[Records for this exercise — start]

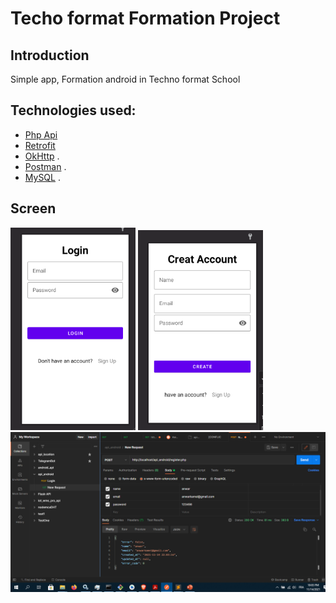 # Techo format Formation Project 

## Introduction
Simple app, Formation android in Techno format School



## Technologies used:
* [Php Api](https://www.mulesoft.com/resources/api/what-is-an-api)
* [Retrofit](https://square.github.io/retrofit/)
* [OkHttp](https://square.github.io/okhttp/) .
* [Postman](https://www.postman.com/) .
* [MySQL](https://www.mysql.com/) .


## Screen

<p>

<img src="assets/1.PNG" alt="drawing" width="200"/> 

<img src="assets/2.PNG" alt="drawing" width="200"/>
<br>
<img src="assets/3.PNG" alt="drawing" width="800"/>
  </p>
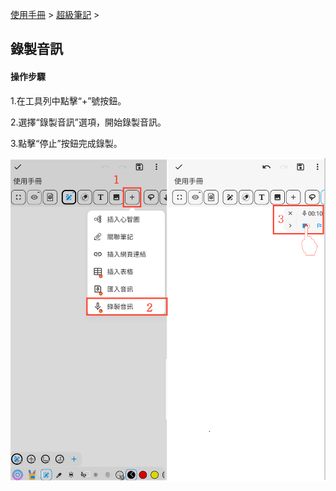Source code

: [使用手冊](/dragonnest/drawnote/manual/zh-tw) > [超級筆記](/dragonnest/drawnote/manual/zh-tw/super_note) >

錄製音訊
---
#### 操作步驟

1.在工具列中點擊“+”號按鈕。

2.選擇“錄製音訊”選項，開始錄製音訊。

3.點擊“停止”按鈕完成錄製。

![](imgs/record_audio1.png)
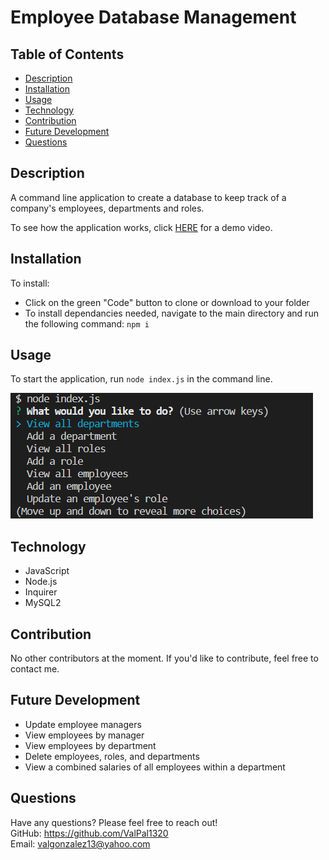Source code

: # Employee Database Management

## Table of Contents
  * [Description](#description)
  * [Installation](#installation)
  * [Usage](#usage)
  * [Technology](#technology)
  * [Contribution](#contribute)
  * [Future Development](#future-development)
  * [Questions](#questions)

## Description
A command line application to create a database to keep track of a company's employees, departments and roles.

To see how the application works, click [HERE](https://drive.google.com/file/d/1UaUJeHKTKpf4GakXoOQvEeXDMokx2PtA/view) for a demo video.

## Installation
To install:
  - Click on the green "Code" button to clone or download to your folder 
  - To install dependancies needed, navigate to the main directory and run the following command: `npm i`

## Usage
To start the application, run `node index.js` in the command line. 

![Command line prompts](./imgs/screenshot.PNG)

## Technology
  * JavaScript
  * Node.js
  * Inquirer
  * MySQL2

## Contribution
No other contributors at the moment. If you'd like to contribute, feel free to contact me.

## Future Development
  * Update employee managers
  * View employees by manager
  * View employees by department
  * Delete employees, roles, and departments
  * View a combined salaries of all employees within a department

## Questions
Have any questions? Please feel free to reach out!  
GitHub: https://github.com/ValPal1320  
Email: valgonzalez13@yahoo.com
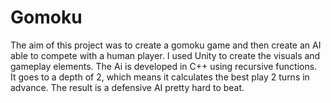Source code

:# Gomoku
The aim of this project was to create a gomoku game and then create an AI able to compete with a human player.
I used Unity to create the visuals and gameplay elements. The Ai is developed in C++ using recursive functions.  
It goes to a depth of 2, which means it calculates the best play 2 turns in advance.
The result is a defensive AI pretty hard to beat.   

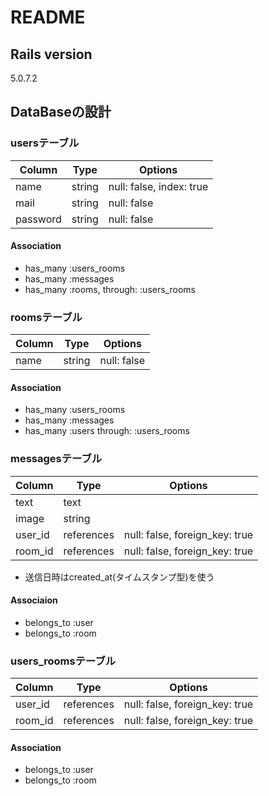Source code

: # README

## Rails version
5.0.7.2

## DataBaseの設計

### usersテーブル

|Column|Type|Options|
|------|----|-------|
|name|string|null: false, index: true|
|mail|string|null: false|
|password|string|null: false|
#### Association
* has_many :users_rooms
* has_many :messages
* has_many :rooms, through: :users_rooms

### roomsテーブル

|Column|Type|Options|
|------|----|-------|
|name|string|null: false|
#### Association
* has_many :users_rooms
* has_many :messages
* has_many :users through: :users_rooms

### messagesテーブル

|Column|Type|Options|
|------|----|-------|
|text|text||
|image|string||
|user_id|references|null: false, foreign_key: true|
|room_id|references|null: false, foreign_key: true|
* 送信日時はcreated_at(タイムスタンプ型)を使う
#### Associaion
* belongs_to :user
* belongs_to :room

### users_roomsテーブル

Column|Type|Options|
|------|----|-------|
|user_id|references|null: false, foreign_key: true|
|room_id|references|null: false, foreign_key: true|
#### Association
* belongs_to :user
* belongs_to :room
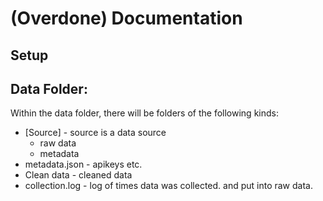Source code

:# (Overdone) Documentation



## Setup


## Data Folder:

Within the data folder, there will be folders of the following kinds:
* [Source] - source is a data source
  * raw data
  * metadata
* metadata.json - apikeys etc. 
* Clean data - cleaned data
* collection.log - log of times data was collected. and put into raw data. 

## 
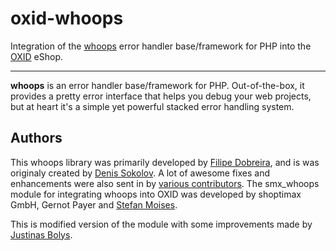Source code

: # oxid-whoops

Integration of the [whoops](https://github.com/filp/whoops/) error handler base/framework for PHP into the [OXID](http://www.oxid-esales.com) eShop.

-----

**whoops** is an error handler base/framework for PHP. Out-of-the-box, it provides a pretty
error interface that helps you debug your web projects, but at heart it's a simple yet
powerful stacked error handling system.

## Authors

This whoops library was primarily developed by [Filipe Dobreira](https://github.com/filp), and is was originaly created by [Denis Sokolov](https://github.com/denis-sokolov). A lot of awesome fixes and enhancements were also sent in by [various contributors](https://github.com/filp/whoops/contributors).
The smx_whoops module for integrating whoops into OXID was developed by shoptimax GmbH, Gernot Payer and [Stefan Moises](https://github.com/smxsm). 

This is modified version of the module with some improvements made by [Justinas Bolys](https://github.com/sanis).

[Records for this exercise — finish]

§ **What is needed**
Each line of the data must be restated exactly, and the pictures must be left out.

§ **Written solution**
 # Techo format Formation Project 

## Introduction
Simple app, Formation android in Techno format School



## Technologies used:
* [Php Api](https://www.mulesoft.com/resources/api/what-is-an-api)
* [Retrofit](https://square.github.io/retrofit/)
* [OkHttp](https://square.github.io/okhttp/) .
* [Postman](https://www.postman.com/) .
* [MySQL](https://www.mysql.com/) .


## Screen

<p>

<img src="assets/1.PNG" alt="drawing" width="200"/> 

<img src="assets/2.PNG" alt="drawing" width="200"/>
<br>
<img src="assets/3.PNG" alt="drawing" width="800"/>
  </p>
Source code

: [使用手冊](/dragonnest/drawnote/manual/zh-tw) > [超級筆記](/dragonnest/drawnote/manual/zh-tw/super_note) >

錄製音訊
---
#### 操作步驟

1.在工具列中點擊“+”號按鈕。

2.選擇“錄製音訊”選項，開始錄製音訊。

3.點擊“停止”按鈕完成錄製。

![](imgs/record_audio1.png)
Source code

: # Employee Database Management

## Table of Contents
  * [Description](#description)
  * [Installation](#installation)
  * [Usage](#usage)
  * [Technology](#technology)
  * [Contribution](#contribute)
  * [Future Development](#future-development)
  * [Questions](#questions)

## Description
A command line application to create a database to keep track of a company's employees, departments and roles.

To see how the application works, click [HERE](https://drive.google.com/file/d/1UaUJeHKTKpf4GakXoOQvEeXDMokx2PtA/view) for a demo video.

## Installation
To install:
  - Click on the green "Code" button to clone or download to your folder 
  - To install dependancies needed, navigate to the main directory and run the following command: `npm i`

## Usage
To start the application, run `node index.js` in the command line. 

![Command line prompts](./imgs/screenshot.PNG)

## Technology
  * JavaScript
  * Node.js
  * Inquirer
  * MySQL2

## Contribution
No other contributors at the moment. If you'd like to contribute, feel free to contact me.

## Future Development
  * Update employee managers
  * View employees by manager
  * View employees by department
  * Delete employees, roles, and departments
  * View a combined salaries of all employees within a department

## Questions
Have any questions? Please feel free to reach out!  
GitHub: https://github.com/ValPal1320  
Email: valgonzalez13@yahoo.com
Source code

:# Gomoku
The aim of this project was to create a gomoku game and then create an AI able to compete with a human player.
I used Unity to create the visuals and gameplay elements. The Ai is developed in C++ using recursive functions.  
It goes to a depth of 2, which means it calculates the best play 2 turns in advance.
The result is a defensive AI pretty hard to beat.   

Source code

: # README

## Rails version
5.0.7.2

## DataBaseの設計

### usersテーブル

|Column|Type|Options|
|------|----|-------|
|name|string|null: false, index: true|
|mail|string|null: false|
|password|string|null: false|
#### Association
* has_many :users_rooms
* has_many :messages
* has_many :rooms, through: :users_rooms

### roomsテーブル

|Column|Type|Options|
|------|----|-------|
|name|string|null: false|
#### Association
* has_many :users_rooms
* has_many :messages
* has_many :users through: :users_rooms

### messagesテーブル

|Column|Type|Options|
|------|----|-------|
|text|text||
|image|string||
|user_id|references|null: false, foreign_key: true|
|room_id|references|null: false, foreign_key: true|
* 送信日時はcreated_at(タイムスタンプ型)を使う
#### Associaion
* belongs_to :user
* belongs_to :room

### users_roomsテーブル

Column|Type|Options|
|------|----|-------|
|user_id|references|null: false, foreign_key: true|
|room_id|references|null: false, foreign_key: true|
#### Association
* belongs_to :user
* belongs_to :room
Source code

:# (Overdone) Documentation



## Setup


## Data Folder:

Within the data folder, there will be folders of the following kinds:
* [Source] - source is a data source
  * raw data
  * metadata
* metadata.json - apikeys etc. 
* Clean data - cleaned data
* collection.log - log of times data was collected. and put into raw data. 

## 
Source code

: # oxid-whoops

Integration of the [whoops](https://github.com/filp/whoops/) error handler base/framework for PHP into the [OXID](http://www.oxid-esales.com) eShop.

-----

**whoops** is an error handler base/framework for PHP. Out-of-the-box, it provides a pretty
error interface that helps you debug your web projects, but at heart it's a simple yet
powerful stacked error handling system.

## Authors

This whoops library was primarily developed by [Filipe Dobreira](https://github.com/filp), and is was originaly created by [Denis Sokolov](https://github.com/denis-sokolov). A lot of awesome fixes and enhancements were also sent in by [various contributors](https://github.com/filp/whoops/contributors).
The smx_whoops module for integrating whoops into OXID was developed by shoptimax GmbH, Gernot Payer and [Stefan Moises](https://github.com/smxsm). 

This is modified version of the module with some improvements made by [Justinas Bolys](https://github.com/sanis).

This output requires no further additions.